### YOUR GOAL
Print the records exactly as given.

Records from a collection:
== Segment start ==

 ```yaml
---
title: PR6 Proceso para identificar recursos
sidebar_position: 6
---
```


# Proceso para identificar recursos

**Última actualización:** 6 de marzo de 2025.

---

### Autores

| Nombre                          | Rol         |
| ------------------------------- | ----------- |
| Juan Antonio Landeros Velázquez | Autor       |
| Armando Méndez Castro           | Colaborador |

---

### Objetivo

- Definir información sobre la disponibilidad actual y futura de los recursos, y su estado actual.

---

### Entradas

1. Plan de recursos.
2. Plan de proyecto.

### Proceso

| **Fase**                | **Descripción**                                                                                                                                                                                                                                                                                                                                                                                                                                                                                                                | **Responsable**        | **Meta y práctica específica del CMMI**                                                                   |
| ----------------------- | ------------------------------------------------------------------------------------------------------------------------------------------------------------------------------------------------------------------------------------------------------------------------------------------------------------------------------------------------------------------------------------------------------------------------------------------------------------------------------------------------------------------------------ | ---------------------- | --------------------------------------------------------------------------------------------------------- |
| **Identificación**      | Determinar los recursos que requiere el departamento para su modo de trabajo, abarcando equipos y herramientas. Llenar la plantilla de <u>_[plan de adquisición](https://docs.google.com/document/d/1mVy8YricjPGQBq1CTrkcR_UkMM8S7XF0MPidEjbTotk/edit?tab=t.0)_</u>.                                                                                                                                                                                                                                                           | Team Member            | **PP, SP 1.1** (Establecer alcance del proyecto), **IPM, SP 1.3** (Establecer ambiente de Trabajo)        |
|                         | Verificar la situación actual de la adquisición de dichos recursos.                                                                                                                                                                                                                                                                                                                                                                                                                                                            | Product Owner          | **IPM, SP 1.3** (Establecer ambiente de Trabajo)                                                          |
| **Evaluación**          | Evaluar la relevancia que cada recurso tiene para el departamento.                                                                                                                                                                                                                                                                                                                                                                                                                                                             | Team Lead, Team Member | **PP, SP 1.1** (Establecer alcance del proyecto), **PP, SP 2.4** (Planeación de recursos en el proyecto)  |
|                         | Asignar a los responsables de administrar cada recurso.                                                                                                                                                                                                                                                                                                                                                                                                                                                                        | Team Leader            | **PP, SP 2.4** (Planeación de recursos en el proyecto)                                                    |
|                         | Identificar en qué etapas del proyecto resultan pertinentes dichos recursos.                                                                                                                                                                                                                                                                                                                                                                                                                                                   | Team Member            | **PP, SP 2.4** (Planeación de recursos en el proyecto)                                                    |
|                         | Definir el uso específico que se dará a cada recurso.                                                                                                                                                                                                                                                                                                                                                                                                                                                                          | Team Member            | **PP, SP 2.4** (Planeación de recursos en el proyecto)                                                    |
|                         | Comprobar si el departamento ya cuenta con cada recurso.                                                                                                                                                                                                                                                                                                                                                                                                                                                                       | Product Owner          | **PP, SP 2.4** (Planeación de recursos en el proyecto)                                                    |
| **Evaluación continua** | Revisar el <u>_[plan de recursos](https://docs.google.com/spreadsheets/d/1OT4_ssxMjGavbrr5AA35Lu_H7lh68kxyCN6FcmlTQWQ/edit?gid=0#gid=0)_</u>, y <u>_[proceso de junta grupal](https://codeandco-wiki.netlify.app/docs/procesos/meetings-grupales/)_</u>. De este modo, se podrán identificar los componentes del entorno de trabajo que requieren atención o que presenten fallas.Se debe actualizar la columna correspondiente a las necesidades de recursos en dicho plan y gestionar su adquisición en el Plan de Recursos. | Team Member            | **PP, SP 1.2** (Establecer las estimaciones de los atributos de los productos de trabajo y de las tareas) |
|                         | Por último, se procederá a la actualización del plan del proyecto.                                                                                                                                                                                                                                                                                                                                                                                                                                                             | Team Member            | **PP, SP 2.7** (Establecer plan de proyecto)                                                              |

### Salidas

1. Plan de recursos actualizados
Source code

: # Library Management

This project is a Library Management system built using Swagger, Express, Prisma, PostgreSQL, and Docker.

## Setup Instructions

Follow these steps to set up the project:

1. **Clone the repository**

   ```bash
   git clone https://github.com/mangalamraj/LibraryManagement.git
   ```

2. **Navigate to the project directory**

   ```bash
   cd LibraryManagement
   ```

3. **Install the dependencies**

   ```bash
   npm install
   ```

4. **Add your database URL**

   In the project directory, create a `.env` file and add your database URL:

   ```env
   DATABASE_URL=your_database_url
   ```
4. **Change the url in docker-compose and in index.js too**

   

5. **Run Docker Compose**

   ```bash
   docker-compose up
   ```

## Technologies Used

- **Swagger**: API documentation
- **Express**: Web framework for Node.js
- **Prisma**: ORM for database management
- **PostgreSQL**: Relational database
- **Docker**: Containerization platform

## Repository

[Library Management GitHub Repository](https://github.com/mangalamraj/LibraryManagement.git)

== Segment end ==

### RESULT BELOW
 ```yaml
---
title: PR6 Proceso para identificar recursos
sidebar_position: 6
---
```


# Proceso para identificar recursos

**Última actualización:** 6 de marzo de 2025.

---

### Autores

| Nombre                          | Rol         |
| ------------------------------- | ----------- |
| Juan Antonio Landeros Velázquez | Autor       |
| Armando Méndez Castro           | Colaborador |

---

### Objetivo

- Definir información sobre la disponibilidad actual y futura de los recursos, y su estado actual.

---

### Entradas

1. Plan de recursos.
2. Plan de proyecto.

### Proceso

| **Fase**                | **Descripción**                                                                                                                                                                                                                                                                                                                                                                                                                                                                                                                | **Responsable**        | **Meta y práctica específica del CMMI**                                                                   |
| ----------------------- | ------------------------------------------------------------------------------------------------------------------------------------------------------------------------------------------------------------------------------------------------------------------------------------------------------------------------------------------------------------------------------------------------------------------------------------------------------------------------------------------------------------------------------ | ---------------------- | --------------------------------------------------------------------------------------------------------- |
| **Identificación**      | Determinar los recursos que requiere el departamento para su modo de trabajo, abarcando equipos y herramientas. Llenar la plantilla de <u>_[plan de adquisición](https://docs.google.com/document/d/1mVy8YricjPGQBq1CTrkcR_UkMM8S7XF0MPidEjbTotk/edit?tab=t.0)_</u>.                                                                                                                                                                                                                                                           | Team Member            | **PP, SP 1.1** (Establecer alcance del proyecto), **IPM, SP 1.3** (Establecer ambiente de Trabajo)        |
|                         | Verificar la situación actual de la adquisición de dichos recursos.                                                                                                                                                                                                                                                                                                                                                                                                                                                            | Product Owner          | **IPM, SP 1.3** (Establecer ambiente de Trabajo)                                                          |
| **Evaluación**          | Evaluar la relevancia que cada recurso tiene para el departamento.                                                                                                                                                                                                                                                                                                                                                                                                                                                             | Team Lead, Team Member | **PP, SP 1.1** (Establecer alcance del proyecto), **PP, SP 2.4** (Planeación de recursos en el proyecto)  |
|                         | Asignar a los responsables de administrar cada recurso.                                                                                                                                                                                                                                                                                                                                                                                                                                                                        | Team Leader            | **PP, SP 2.4** (Planeación de recursos en el proyecto)                                                    |
|                         | Identificar en qué etapas del proyecto resultan pertinentes dichos recursos.                                                                                                                                                                                                                                                                                                                                                                                                                                                   | Team Member            | **PP, SP 2.4** (Planeación de recursos en el proyecto)                                                    |
|                         | Definir el uso específico que se dará a cada recurso.                                                                                                                                                                                                                                                                                                                                                                                                                                                                          | Team Member            | **PP, SP 2.4** (Planeación de recursos en el proyecto)                                                    |
|                         | Comprobar si el departamento ya cuenta con cada recurso.                                                                                                                                                                                                                                                                                                                                                                                                                                                                       | Product Owner          | **PP, SP 2.4** (Planeación de recursos en el proyecto)                                                    |
| **Evaluación continua** | Revisar el <u>_[plan de recursos](https://docs.google.com/spreadsheets/d/1OT4_ssxMjGavbrr5AA35Lu_H7lh68kxyCN6FcmlTQWQ/edit?gid=0#gid=0)_</u>, y <u>_[proceso de junta grupal](https://codeandco-wiki.netlify.app/docs/procesos/meetings-grupales/)_</u>. De este modo, se podrán identificar los componentes del entorno de trabajo que requieren atención o que presenten fallas.Se debe actualizar la columna correspondiente a las necesidades de recursos en dicho plan y gestionar su adquisición en el Plan de Recursos. | Team Member            | **PP, SP 1.2** (Establecer las estimaciones de los atributos de los productos de trabajo y de las tareas) |
|                         | Por último, se procederá a la actualización del plan del proyecto.                                                                                                                                                                                                                                                                                                                                                                                                                                                             | Team Member            | **PP, SP 2.7** (Establecer plan de proyecto)                                                              |

### Salidas

1. Plan de recursos actualizados
Source code

: # Library Management

This project is a Library Management system built using Swagger, Express, Prisma, PostgreSQL, and Docker.

## Setup Instructions

Follow these steps to set up the project:

1. **Clone the repository**

   ```bash
   git clone https://github.com/mangalamraj/LibraryManagement.git
   ```

2. **Navigate to the project directory**

   ```bash
   cd LibraryManagement
   ```

3. **Install the dependencies**

   ```bash
   npm install
   ```

4. **Add your database URL**

   In the project directory, create a `.env` file and add your database URL:

   ```env
   DATABASE_URL=your_database_url
   ```
4. **Change the url in docker-compose and in index.js too**

   

5. **Run Docker Compose**

   ```bash
   docker-compose up
   ```

## Technologies Used

- **Swagger**: API documentation
- **Express**: Web framework for Node.js
- **Prisma**: ORM for database management
- **PostgreSQL**: Relational database
- **Docker**: Containerization platform

## Repository

[Library Management GitHub Repository](https://github.com/mangalamraj/LibraryManagement.git)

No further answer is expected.